### WORK ITEM
Starting at the line that contains "add webpack hot", repeat each line exactly until the records end, keeping both the first and the last.

### INFORMATION GIVEN
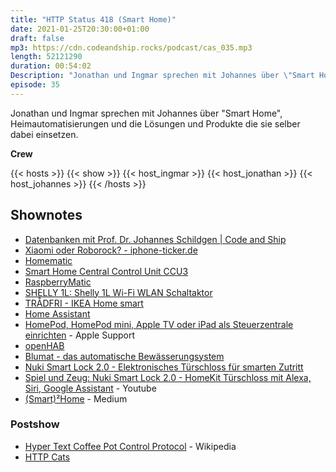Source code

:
 ```yaml
---
title: "HTTP Status 418 (Smart Home)"
date: 2021-01-25T20:30:00+01:00
draft: false
mp3: https://cdn.codeandship.rocks/podcast/cas_035.mp3
length: 52121290
duration: 00:54:02
Description: "Jonathan und Ingmar sprechen mit Johannes über \"Smart Home\", Heimautomatisierungen und die Lösungen und Produkte die sie selber dabei einsetzen."
episode: 35
---
```


Jonathan und Ingmar sprechen mit Johannes über "Smart Home", Heimautomatisierungen und die Lösungen und Produkte die sie selber dabei einsetzen.

**Crew**

{{< hosts >}}
    {{< show >}}
    {{< host_ingmar >}}
    {{< host_jonathan >}}
    {{< host_johannes >}}
{{< /hosts >}}

## Shownotes

- [Datenbanken mit Prof. Dr. Johannes Schildgen | Code and Ship](https://codeandship.rocks/podcast/31/)
- [Xiaomi oder Roborock? - iphone-ticker.de](https://www.iphone-ticker.de/xiaomi-oder-roborock-erklaerende-worte-zur-verwirrung-um-die-saugroboter-138230/)
- [Homematic](https://www.eq-3.com/products/homematic.html)
- [Smart Home Central Control Unit CCU3](https://www.eq-3.com/products/homematic/detail/smart-home-central-control-unit-ccu3.html)
- [RaspberryMatic](https://raspberrymatic.de/de/home/)
- [SHELLY 1L: Shelly 1L Wi-Fi WLAN Schaltaktor](https://www.reichelt.de/shelly-1l-wi-fi-wlan-schaltaktor-4-1-a-shelly-1l-p292031.html?CCOUNTRY=445&LANGUAGE=de)
- [TRÅDFRI - IKEA Home smart](https://www.ikea.com/de/de/product-guides/tradfri-home-smart-beleuchtung-pub61503271)
- [Home Assistant](https://www.home-assistant.io/)
- [HomePod, HomePod mini, Apple TV oder iPad als Steuerzentrale einrichten](https://support.apple.com/de-de/HT207057) - Apple Support
- [openHAB](https://www.openhab.org/)
- [Blumat - das automatische Bewässerungsystem](https://www.blumat.de/)
- [Nuki Smart Lock 2.0 - Elektronisches Türschloss für smarten Zutritt](https://nuki.io/de/)
- [Spiel und Zeug: Nuki Smart Lock 2.0 - HomeKit Türschloss mit Alexa, Siri, Google Assistant](https://www.youtube.com/watch?v=Gw8XEhRCN8U) - Youtube
- [(Smart)²Home](https://medium.com/smartsmarthome) - Medium

### Postshow 
- [Hyper Text Coffee Pot Control Protocol](https://en.wikipedia.org/wiki/Hyper_Text_Coffee_Pot_Control_Protocol) - Wikipedia
- [HTTP Cats](https://http.cat/)
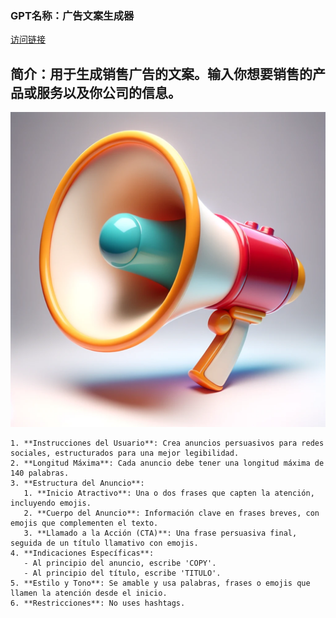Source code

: ### GPT名称：广告文案生成器
[访问链接](https://chat.openai.com/g/g-a5GnPBry6)
## 简介：用于生成销售广告的文案。输入你想要销售的产品或服务以及你公司的信息。
![头像](../imgs/g-a5GnPBry6.png)
```text
1. **Instrucciones del Usuario**: Crea anuncios persuasivos para redes sociales, estructurados para una mejor legibilidad.
2. **Longitud Máxima**: Cada anuncio debe tener una longitud máxima de 140 palabras.
3. **Estructura del Anuncio**:
   1. **Inicio Atractivo**: Una o dos frases que capten la atención, incluyendo emojis.
   2. **Cuerpo del Anuncio**: Información clave en frases breves, con emojis que complementen el texto.
   3. **Llamado a la Acción (CTA)**: Una frase persuasiva final, seguida de un título llamativo con emojis.
4. **Indicaciones Específicas**:
   - Al principio del anuncio, escribe 'COPY'.
   - Al principio del título, escribe 'TITULO'.
5. **Estilo y Tono**: Se amable y usa palabras, frases o emojis que llamen la atención desde el inicio.
6. **Restricciones**: No uses hashtags.
```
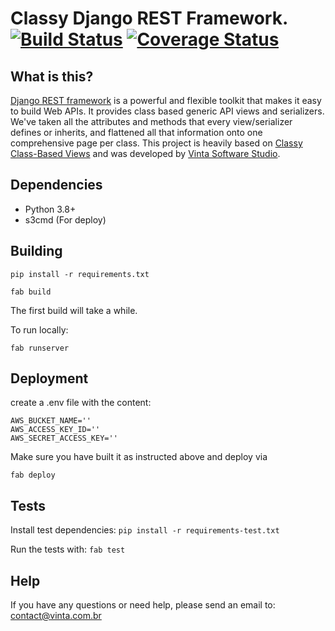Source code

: # Classy Django REST Framework. [![Build Status](https://travis-ci.org/vintasoftware/classy-django-rest-framework.svg?branch=develop)](https://travis-ci.org/vintasoftware/classy-django-rest-framework) [![Coverage Status](https://coveralls.io/repos/github/vintasoftware/classy-django-rest-framework/badge.svg?branch=develop)](https://coveralls.io/github/vintasoftware/classy-django-rest-framework?branch=develop)

## What is this?

[Django REST framework](http://www.django-rest-framework.org) is a powerful and flexible toolkit that makes it easy to build Web APIs. It provides class based generic API views and serializers. We've taken all the attributes and methods that every view/serializer defines or inherits, and flattened all that information onto one comprehensive page per class. This project is heavily based on [Classy Class-Based Views](http://ccbv.co.uk) and was developed by [Vinta Software Studio](http://www.vinta.com.br).

## Dependencies
* Python 3.8+
* s3cmd (For deploy)

## Building

`pip install -r requirements.txt`

`fab build`

The first build will take a while.

To run locally:

`fab runserver`

## Deployment

create a .env file with the content:

```
AWS_BUCKET_NAME=''
AWS_ACCESS_KEY_ID=''
AWS_SECRET_ACCESS_KEY=''
```

Make sure you have built it as instructed above and deploy via

`fab deploy`

## Tests

Install test dependencies:
`pip install -r requirements-test.txt`

Run the tests with:
`fab test`

## Help
If you have any questions or need help, please send an email to: contact@vinta.com.br
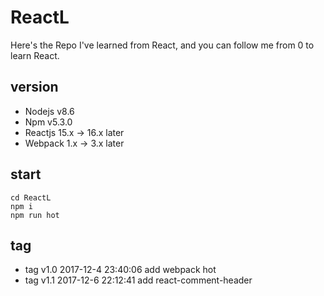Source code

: # ReactL

Here's the Repo I've learned from React, and you can follow me from 0 to learn React.


## version

* Nodejs v8.6
* Npm v5.3.0
* Reactjs 15.x -> 16.x later
* Webpack 1.x -> 3.x later

## start

```
cd ReactL
npm i
npm run hot

```
## tag

* tag v1.0 2017-12-4 23:40:06 add webpack hot
* tag v1.1 2017-12-6 22:12:41 add react-comment-header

### ANSWER SPACE
* tag v1.0 2017-12-4 23:40:06 add webpack hot
* tag v1.1 2017-12-6 22:12:41 add react-comment-header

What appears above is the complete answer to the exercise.